## Task description
Repeat exactly the lines of the entries below from the one with "- **chardet>=5.0.0** - Character" through the one with "262, 200-205 (2006)<br>", both ends included, and nothing else.

----

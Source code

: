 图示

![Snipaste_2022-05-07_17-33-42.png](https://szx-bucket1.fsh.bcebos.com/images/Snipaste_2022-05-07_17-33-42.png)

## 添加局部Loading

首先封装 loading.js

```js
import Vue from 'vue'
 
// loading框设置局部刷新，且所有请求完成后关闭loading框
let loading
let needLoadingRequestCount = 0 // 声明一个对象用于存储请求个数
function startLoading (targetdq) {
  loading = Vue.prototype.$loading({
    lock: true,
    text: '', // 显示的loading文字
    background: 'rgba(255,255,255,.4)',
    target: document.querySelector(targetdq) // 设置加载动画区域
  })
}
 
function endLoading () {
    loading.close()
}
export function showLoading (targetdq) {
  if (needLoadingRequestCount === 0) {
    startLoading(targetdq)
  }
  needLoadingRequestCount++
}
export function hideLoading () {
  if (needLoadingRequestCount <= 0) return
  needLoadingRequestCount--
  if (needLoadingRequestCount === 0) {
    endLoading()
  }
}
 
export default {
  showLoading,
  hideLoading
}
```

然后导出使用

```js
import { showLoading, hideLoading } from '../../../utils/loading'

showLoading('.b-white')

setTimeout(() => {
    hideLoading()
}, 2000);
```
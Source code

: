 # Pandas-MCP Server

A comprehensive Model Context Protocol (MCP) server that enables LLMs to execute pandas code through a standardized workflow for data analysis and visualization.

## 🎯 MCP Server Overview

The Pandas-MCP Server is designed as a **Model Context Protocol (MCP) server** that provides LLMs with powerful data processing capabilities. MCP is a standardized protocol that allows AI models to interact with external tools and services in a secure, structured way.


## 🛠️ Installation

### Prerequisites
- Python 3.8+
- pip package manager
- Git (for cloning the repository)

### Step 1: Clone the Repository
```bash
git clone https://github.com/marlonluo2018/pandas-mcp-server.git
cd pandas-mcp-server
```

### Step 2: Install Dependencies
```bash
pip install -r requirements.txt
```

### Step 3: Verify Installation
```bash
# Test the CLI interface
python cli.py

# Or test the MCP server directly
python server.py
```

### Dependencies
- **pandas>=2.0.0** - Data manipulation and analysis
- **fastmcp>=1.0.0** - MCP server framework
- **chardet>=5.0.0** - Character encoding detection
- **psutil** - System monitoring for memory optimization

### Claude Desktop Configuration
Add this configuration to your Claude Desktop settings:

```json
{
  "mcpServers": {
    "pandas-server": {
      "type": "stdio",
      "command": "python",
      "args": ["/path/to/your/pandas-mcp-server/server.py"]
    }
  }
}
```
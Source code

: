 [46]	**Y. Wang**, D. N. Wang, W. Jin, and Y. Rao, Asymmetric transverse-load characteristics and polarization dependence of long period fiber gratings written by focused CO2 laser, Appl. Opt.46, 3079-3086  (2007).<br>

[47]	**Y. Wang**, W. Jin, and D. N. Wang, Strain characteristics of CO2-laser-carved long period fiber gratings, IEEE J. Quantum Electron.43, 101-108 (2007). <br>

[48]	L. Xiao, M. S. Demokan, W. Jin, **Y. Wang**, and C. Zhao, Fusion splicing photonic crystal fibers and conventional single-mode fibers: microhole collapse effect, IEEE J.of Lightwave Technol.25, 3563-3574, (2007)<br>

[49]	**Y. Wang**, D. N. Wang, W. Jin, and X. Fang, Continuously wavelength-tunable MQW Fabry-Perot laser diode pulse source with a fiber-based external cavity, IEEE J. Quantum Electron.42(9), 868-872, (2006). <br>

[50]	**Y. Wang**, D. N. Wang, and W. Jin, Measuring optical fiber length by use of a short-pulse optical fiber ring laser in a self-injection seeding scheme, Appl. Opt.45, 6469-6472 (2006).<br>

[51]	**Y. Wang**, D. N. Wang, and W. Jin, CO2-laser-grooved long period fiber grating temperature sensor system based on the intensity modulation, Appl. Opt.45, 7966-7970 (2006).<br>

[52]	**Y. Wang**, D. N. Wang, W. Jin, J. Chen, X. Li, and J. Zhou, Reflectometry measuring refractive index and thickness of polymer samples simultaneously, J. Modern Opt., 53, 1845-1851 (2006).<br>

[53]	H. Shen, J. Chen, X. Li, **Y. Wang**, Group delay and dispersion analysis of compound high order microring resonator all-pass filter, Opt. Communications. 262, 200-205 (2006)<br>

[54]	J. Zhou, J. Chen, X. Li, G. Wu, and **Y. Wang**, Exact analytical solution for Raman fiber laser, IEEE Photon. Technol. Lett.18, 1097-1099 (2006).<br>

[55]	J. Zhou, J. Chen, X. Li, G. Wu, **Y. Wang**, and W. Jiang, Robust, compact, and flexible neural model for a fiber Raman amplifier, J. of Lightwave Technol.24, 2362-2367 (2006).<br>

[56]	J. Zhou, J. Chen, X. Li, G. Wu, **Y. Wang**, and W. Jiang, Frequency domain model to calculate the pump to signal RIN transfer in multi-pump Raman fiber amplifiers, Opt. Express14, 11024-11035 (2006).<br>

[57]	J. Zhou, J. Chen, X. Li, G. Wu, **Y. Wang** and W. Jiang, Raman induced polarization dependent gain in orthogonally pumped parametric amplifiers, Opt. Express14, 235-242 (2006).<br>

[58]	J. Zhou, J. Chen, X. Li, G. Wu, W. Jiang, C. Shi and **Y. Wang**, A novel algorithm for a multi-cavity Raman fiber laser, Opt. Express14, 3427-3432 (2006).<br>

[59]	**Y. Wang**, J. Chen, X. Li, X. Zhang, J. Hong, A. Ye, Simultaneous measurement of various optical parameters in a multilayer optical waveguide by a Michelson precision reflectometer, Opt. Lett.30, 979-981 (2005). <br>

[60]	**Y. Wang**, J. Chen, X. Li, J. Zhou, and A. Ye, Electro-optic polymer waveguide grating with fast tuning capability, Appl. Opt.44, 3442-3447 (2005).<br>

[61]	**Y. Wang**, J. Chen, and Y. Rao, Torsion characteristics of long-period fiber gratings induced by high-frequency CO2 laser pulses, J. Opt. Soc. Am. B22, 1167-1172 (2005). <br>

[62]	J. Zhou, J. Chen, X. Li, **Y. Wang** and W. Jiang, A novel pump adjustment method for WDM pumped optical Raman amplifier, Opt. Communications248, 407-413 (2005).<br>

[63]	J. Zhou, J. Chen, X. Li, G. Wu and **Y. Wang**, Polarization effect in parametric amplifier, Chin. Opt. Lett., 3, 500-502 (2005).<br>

----

## Answer section
- **chardet>=5.0.0** - Character encoding detection
- **psutil** - System monitoring for memory optimization

### Claude Desktop Configuration
Add this configuration to your Claude Desktop settings:

```json
{
  "mcpServers": {
    "pandas-server": {
      "type": "stdio",
      "command": "python",
      "args": ["/path/to/your/pandas-mcp-server/server.py"]
    }
  }
}
```
Source code

: [46]	**Y. Wang**, D. N. Wang, W. Jin, and Y. Rao, Asymmetric transverse-load characteristics and polarization dependence of long period fiber gratings written by focused CO2 laser, Appl. Opt.46, 3079-3086  (2007).<br>

[47]	**Y. Wang**, W. Jin, and D. N. Wang, Strain characteristics of CO2-laser-carved long period fiber gratings, IEEE J. Quantum Electron.43, 101-108 (2007). <br>

[48]	L. Xiao, M. S. Demokan, W. Jin, **Y. Wang**, and C. Zhao, Fusion splicing photonic crystal fibers and conventional single-mode fibers: microhole collapse effect, IEEE J.of Lightwave Technol.25, 3563-3574, (2007)<br>

[49]	**Y. Wang**, D. N. Wang, W. Jin, and X. Fang, Continuously wavelength-tunable MQW Fabry-Perot laser diode pulse source with a fiber-based external cavity, IEEE J. Quantum Electron.42(9), 868-872, (2006). <br>

[50]	**Y. Wang**, D. N. Wang, and W. Jin, Measuring optical fiber length by use of a short-pulse optical fiber ring laser in a self-injection seeding scheme, Appl. Opt.45, 6469-6472 (2006).<br>

[51]	**Y. Wang**, D. N. Wang, and W. Jin, CO2-laser-grooved long period fiber grating temperature sensor system based on the intensity modulation, Appl. Opt.45, 7966-7970 (2006).<br>

[52]	**Y. Wang**, D. N. Wang, W. Jin, J. Chen, X. Li, and J. Zhou, Reflectometry measuring refractive index and thickness of polymer samples simultaneously, J. Modern Opt., 53, 1845-1851 (2006).<br>

[53]	H. Shen, J. Chen, X. Li, **Y. Wang**, Group delay and dispersion analysis of compound high order microring resonator all-pass filter, Opt. Communications. 262, 200-205 (2006)<br>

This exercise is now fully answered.